-- Supplied material --
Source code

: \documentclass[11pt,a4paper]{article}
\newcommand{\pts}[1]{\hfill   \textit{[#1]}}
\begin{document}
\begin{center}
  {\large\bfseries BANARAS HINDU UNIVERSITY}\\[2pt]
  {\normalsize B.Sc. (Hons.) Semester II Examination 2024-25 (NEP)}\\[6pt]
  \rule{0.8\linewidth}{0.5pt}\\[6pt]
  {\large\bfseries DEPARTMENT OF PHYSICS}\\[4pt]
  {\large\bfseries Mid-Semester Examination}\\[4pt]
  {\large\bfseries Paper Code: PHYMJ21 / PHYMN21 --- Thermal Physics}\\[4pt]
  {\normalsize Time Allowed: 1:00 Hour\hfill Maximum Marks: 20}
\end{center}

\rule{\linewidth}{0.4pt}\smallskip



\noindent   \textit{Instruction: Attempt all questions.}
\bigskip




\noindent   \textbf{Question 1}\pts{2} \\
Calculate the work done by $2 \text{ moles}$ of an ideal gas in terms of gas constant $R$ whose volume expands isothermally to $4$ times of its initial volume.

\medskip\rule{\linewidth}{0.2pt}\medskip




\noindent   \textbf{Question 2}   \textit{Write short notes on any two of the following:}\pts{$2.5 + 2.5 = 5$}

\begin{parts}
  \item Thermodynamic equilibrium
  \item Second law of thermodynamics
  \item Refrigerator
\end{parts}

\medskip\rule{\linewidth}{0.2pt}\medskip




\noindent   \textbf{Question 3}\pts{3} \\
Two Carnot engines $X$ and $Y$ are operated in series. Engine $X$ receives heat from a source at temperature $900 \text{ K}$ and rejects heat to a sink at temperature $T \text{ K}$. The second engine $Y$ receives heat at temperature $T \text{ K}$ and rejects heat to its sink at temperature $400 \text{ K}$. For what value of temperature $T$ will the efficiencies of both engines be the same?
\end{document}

-- What to produce --
Find and copy each line above that includes the string "Semester".

-- Response for this exercise --
  {\normalsize B.Sc. (Hons.) Semester II Examination 2024-25 (NEP)}\\[6pt]
  {\large\bfseries Mid-Semester Examination}\\[4pt]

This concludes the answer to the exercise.